Anna was attending Agnes Scott College in Atlanta, and Jeannette, since mid-April, had been living on Long Island with the family of her editor at the Vireo Press. She was doing full-scale revisions on a manuscript that had been assembled in February, a collection of semiserious book columns she had written for the Herald-Plainsman and then for a small syndicate with outlets in both the Sunbelt and the Rocky Mountain region. Her purpose now was to polish, update, and citify these columns so that they would appeal to Eastern urbanites as well as the easygoing, down-home sophisticates who had comprised their first audience. Hugo had wanted Jeannette to do this work at home, but when her editor invited her to New York for consultations on the necessary changes, he had not been able to bring himself to forbid the trip. Anyway, he had never had that kind of power.
“Come on Johnny, let’s take a little vacation this weekend. You up to goin’ for a ride?”
“A vacation? Where?”
“Through the pine woods of northern Flo- REE-dah. Maybe over to Silver Springs, too. We’ll go for a cruise on a glass-bottom boat and watch the pretty mermaids in the ballet.”
John put down his book and grimaced.
“We’re goin’, hijo mío . I’m tired of all this jackass creative bachin’ we been doin’ and ready for somethin’ new, okay?” Supper, if he bothered to fix it, would be either hot dogs or frozen TV dinners.
“Go pack some stuff, Johnny. Twenty minutes, okay?”
The boy grudgingly obeyed. Hugo, in his own room, threw several items into an overnight bag and changed into sports clothes. He found the meerschaum pipe that Pete Grier, four years ago, had given him as a going-away present just prior to his departure for an unaccompanied tour of duty on Guam.
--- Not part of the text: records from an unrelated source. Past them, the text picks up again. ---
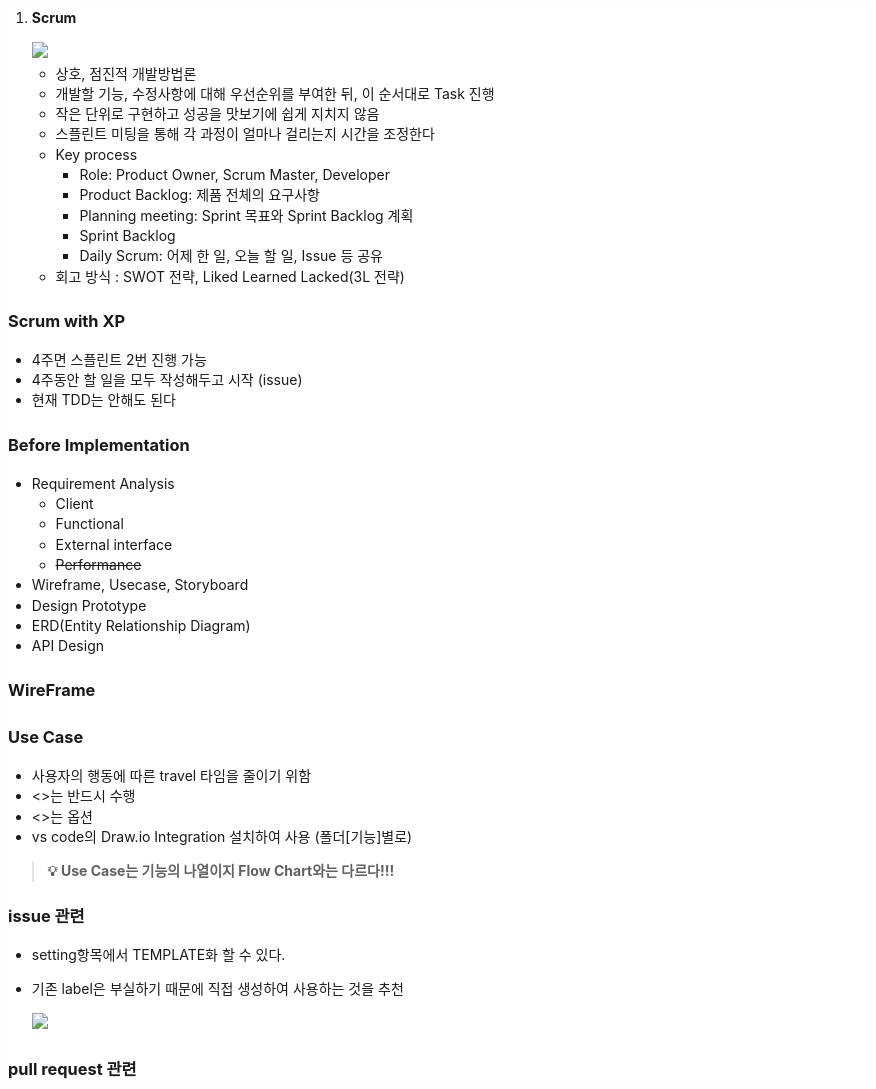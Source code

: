 1. **Scrum**

    <img src="/2022-10-18-images/Untitled%201.png" width="500">

   - 상호, 점진적 개발방법론
   - 개발할 기능, 수정사항에 대해 우선순위를 부여한 뒤, 이 순서대로 Task 진행
   - 작은 단위로 구현하고 성공을 맛보기에 쉽게 지치지 않음
   - 스플린트 미팅을 통해 각 과정이 얼마나 걸리는지 시간을 조정한다
   - Key process
     - Role: Product Owner, Scrum Master, Developer
     - Product Backlog: 제품 전체의 요구사항
     - Planning meeting: Sprint 목표와 Sprint Backlog 계획
     - Sprint Backlog
     - Daily Scrum: 어제 한 일, 오늘 할 일, Issue 등 공유
   - 회고 방식 : SWOT 전략, Liked Learned Lacked(3L 전략)

### **Scrum with XP**

- 4주면 스플린트 2번 진행 가능
- 4주동안 할 일을 모두 작성해두고 시작 (issue)
- 현재 TDD는 안해도 된다

### Before Implementation

- Requirement Analysis
  - Client
  - Functional
  - External interface
  - ~~Performance~~
- Wireframe, Usecase, Storyboard
- Design Prototype
- ERD(Entity Relationship Diagram)
- API Design

### WireFrame

### Use Case

- 사용자의 행동에 따른 travel 타임을 줄이기 위함
- <<include>>는 반드시 수행
- <<extends>>는 옵션
- vs code의 Draw.io Integration 설치하여 사용 (폴더[기능]별로)

> **💡 Use Case는 기능의 나열이지 Flow Chart와는 다르다!!!**

### issue 관련

- setting항목에서 TEMPLATE화 할 수 있다.
- 기존 label은 부실하기 때문에 직접 생성하여 사용하는 것을 추천

  <img src="/2022-10-18-images/Untitled%202.png" width="500">

### pull request 관련
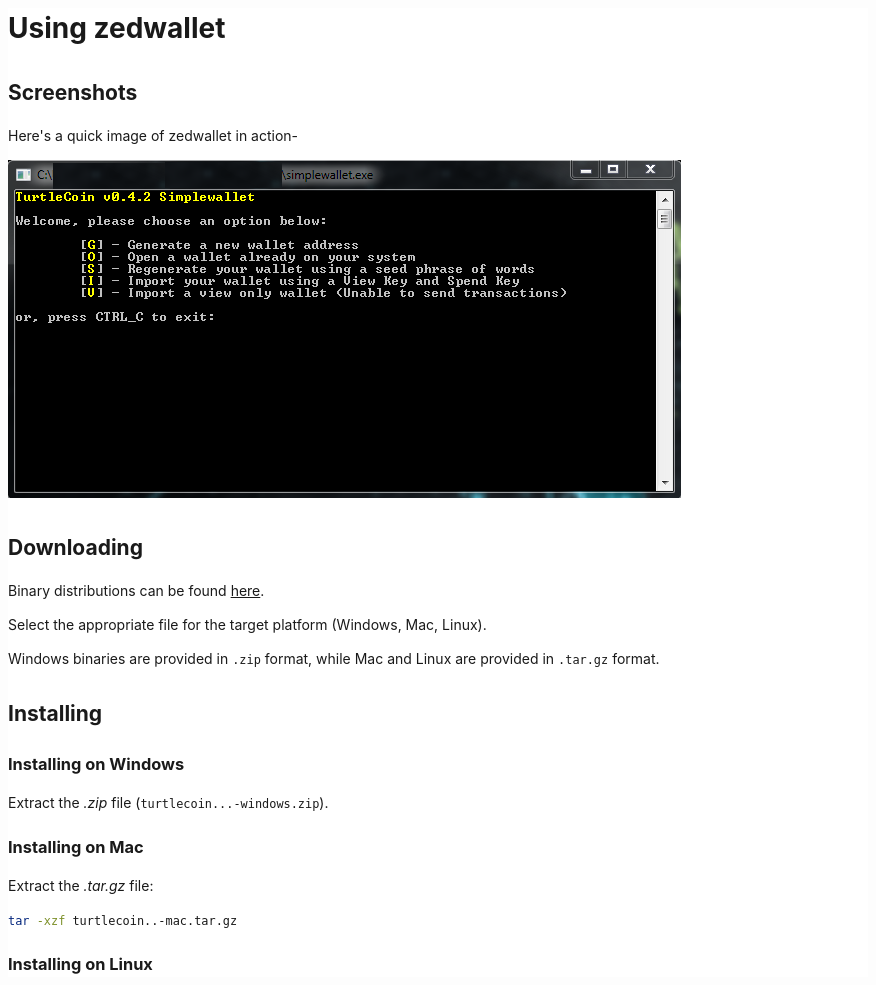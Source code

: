 # Using zedwallet

## Screenshots

Here's a quick image of zedwallet in action-

![simplewallet](images/screenshot_simplewallet.png)


## Downloading

Binary distributions can be found [here](https://github.com/turtlecoin/turtlecoin/releases/latest).

Select the appropriate file for the target platform (Windows, Mac, Linux). 

Windows binaries are provided in `.zip` format, while Mac and Linux are provided in `.tar.gz` format.

## Installing

### Installing on Windows

Extract the *.zip* file (`turtlecoin...-windows.zip`).

### Installing on Mac

Extract the *.tar.gz* file:

```bash
tar -xzf turtlecoin..-mac.tar.gz
```

### Installing on Linux
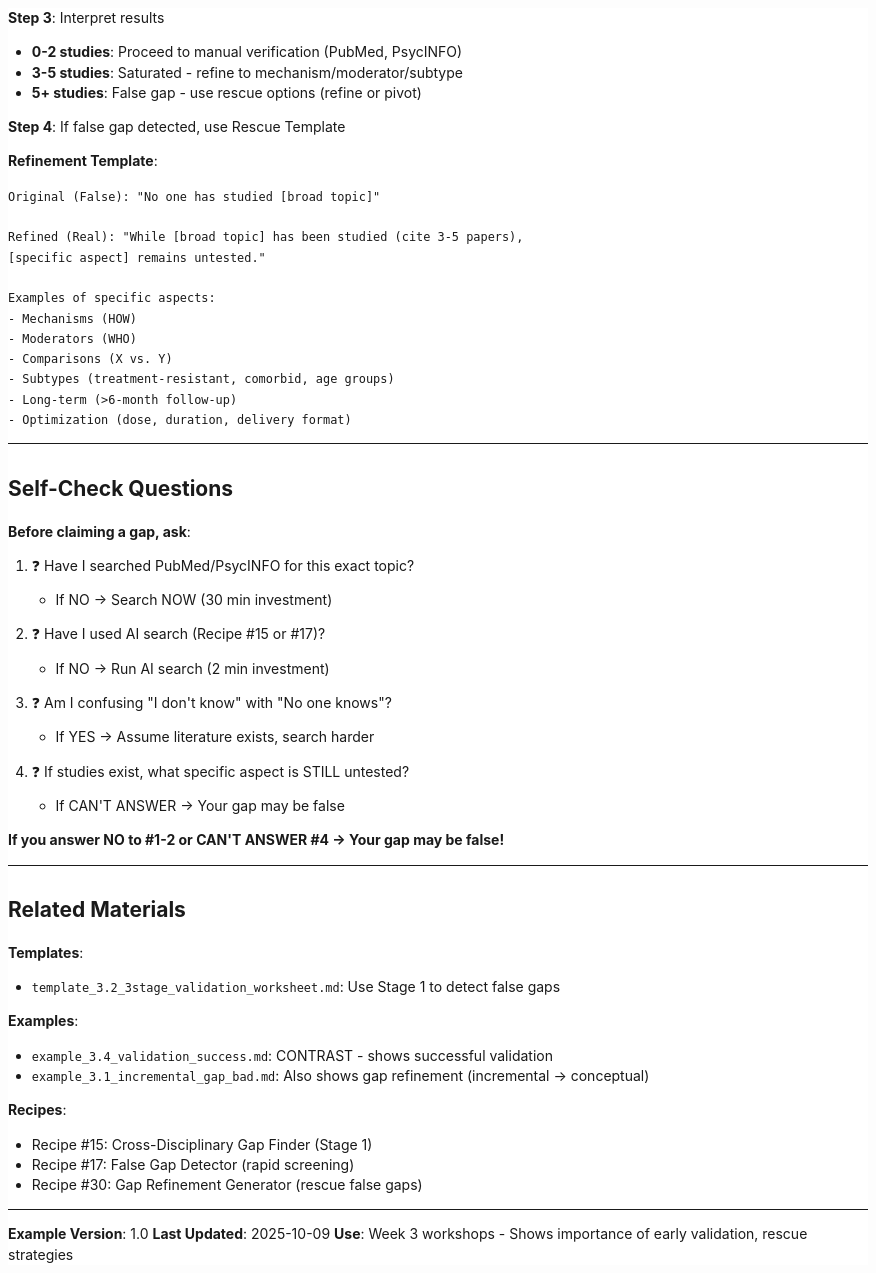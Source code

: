 **Step 3**: Interpret results

- **0-2 studies**: Proceed to manual verification (PubMed, PsycINFO)
- **3-5 studies**: Saturated - refine to mechanism/moderator/subtype
- **5+ studies**: False gap - use rescue options (refine or pivot)

**Step 4**: If false gap detected, use Rescue Template

**Refinement Template**:
```
Original (False): "No one has studied [broad topic]"

Refined (Real): "While [broad topic] has been studied (cite 3-5 papers),
[specific aspect] remains untested."

Examples of specific aspects:
- Mechanisms (HOW)
- Moderators (WHO)
- Comparisons (X vs. Y)
- Subtypes (treatment-resistant, comorbid, age groups)
- Long-term (>6-month follow-up)
- Optimization (dose, duration, delivery format)
```

---

## Self-Check Questions

**Before claiming a gap, ask**:

1. ❓ Have I searched PubMed/PsycINFO for this exact topic?
   - If NO → Search NOW (30 min investment)

2. ❓ Have I used AI search (Recipe #15 or #17)?
   - If NO → Run AI search (2 min investment)

3. ❓ Am I confusing "I don't know" with "No one knows"?
   - If YES → Assume literature exists, search harder

4. ❓ If studies exist, what specific aspect is STILL untested?
   - If CAN'T ANSWER → Your gap may be false

**If you answer NO to #1-2 or CAN'T ANSWER #4 → Your gap may be false!**

---

## Related Materials

**Templates**:
- `template_3.2_3stage_validation_worksheet.md`: Use Stage 1 to detect false gaps

**Examples**:
- `example_3.4_validation_success.md`: CONTRAST - shows successful validation
- `example_3.1_incremental_gap_bad.md`: Also shows gap refinement (incremental → conceptual)

**Recipes**:
- Recipe #15: Cross-Disciplinary Gap Finder (Stage 1)
- Recipe #17: False Gap Detector (rapid screening)
- Recipe #30: Gap Refinement Generator (rescue false gaps)

---

**Example Version**: 1.0
**Last Updated**: 2025-10-09
**Use**: Week 3 workshops - Shows importance of early validation, rescue strategies
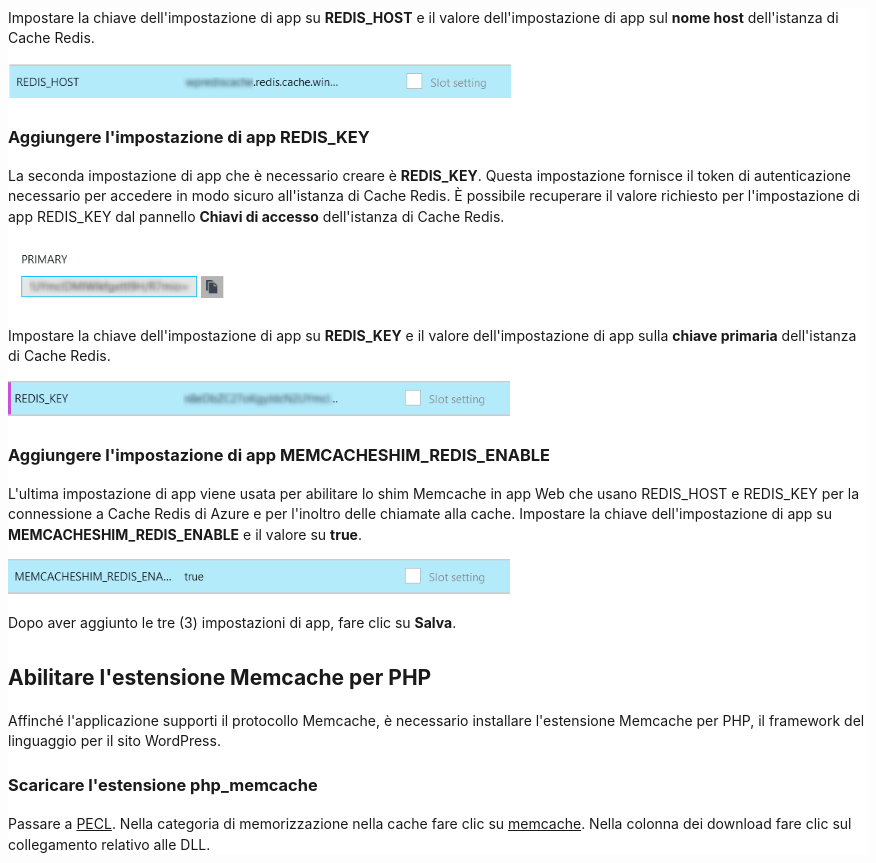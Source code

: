 Impostare la chiave dell'impostazione di app su **REDIS\_HOST** e il valore dell'impostazione di app sul **nome host** dell'istanza di Cache Redis.

![Impostazione REDIS\_HOST per app Web](./media/web-sites-connect-to-redis-using-memcache-protocol/3-azure-website-appsettings-redis-host.png)

### Aggiungere l'impostazione di app REDIS\_KEY

La seconda impostazione di app che è necessario creare è **REDIS\_KEY**. Questa impostazione fornisce il token di autenticazione necessario per accedere in modo sicuro all'istanza di Cache Redis. È possibile recuperare il valore richiesto per l'impostazione di app REDIS\_KEY dal pannello **Chiavi di accesso** dell'istanza di Cache Redis.

![Chiave primaria di Cache Redis di Azure](./media/web-sites-connect-to-redis-using-memcache-protocol/4-azure-redis-cache-primarykey.png)

Impostare la chiave dell'impostazione di app su **REDIS\_KEY** e il valore dell'impostazione di app sulla **chiave primaria** dell'istanza di Cache Redis.

![Impostazione REDIS\_KEY per siti Web di Azure](./media/web-sites-connect-to-redis-using-memcache-protocol/5-azure-website-appsettings-redis-primarykey.png)

### Aggiungere l'impostazione di app MEMCACHESHIM\_REDIS\_ENABLE

L'ultima impostazione di app viene usata per abilitare lo shim Memcache in app Web che usano REDIS\_HOST e REDIS\_KEY per la connessione a Cache Redis di Azure e per l'inoltro delle chiamate alla cache. Impostare la chiave dell'impostazione di app su **MEMCACHESHIM\_REDIS\_ENABLE** e il valore su **true**.

![Impostazione MEMCACHESHIM\_REDIS\_ENABLE per app Web](./media/web-sites-connect-to-redis-using-memcache-protocol/6-azure-website-appsettings-enable-shim.png)

Dopo aver aggiunto le tre (3) impostazioni di app, fare clic su **Salva**.

## Abilitare l'estensione Memcache per PHP

Affinché l'applicazione supporti il protocollo Memcache, è necessario installare l'estensione Memcache per PHP, il framework del linguaggio per il sito WordPress.

### Scaricare l'estensione php\_memcache

Passare a [PECL][6]. Nella categoria di memorizzazione nella cache fare clic su [memcache][7]. Nella colonna dei download fare clic sul collegamento relativo alle DLL.


[0]: http://bit.ly/1F0m3tw
[1]: http://bit.ly/1t0KxBQ
[2]: http://manage.windowsazure.com
[3]: http://portal.azure.com
[4]: ../powershell-install-configure.md
[5]: /downloads
[6]: http://pecl.php.net
[7]: http://pecl.php.net/package/memcache
[8]: http://blog.syntaxc4.net/post/2015/02/05/how-to-enable-a-site-extension-in-azure-websites.aspx
[9]: http://redis.io/download#installation
[10]: https://social.msdn.microsoft.com/Forums/home?forum=windowsazurewebsitespreview
[11]: http://stackoverflow.com/questions/tagged/azure-web-sites
[12]: /services/cache/
[13]: http://memcached.org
That tour, with Jeannette and the kids remaining in Cheyenne, had marked a critical watershed in the Monegals’ married life, their first protracted separation. There were lots of bad memories about his part in the bombardment of Cambodia, too, including playing father confessor to a young navigator who had accidentally obliterated a friendly village by failing to throw a switch locked on the village’s targeting beacon. The kid’s B-52 had “boxed” the place with bombs…. It was a good pipe, though, well broken-in and comforting.
* * *
An hour away from Eglin, driving east, they saw the first of the garish billboards advertising Ritki’s Gift & Souvenir Emporium. The signs were spaced at mile intervals, amid the exotic vegetable architecture of kudzu, and each one promised the out-of-state vacationer a variety of marvels. Papaya juice. Porcelain figurines. Fudge divinity. And a free “animal ranch.”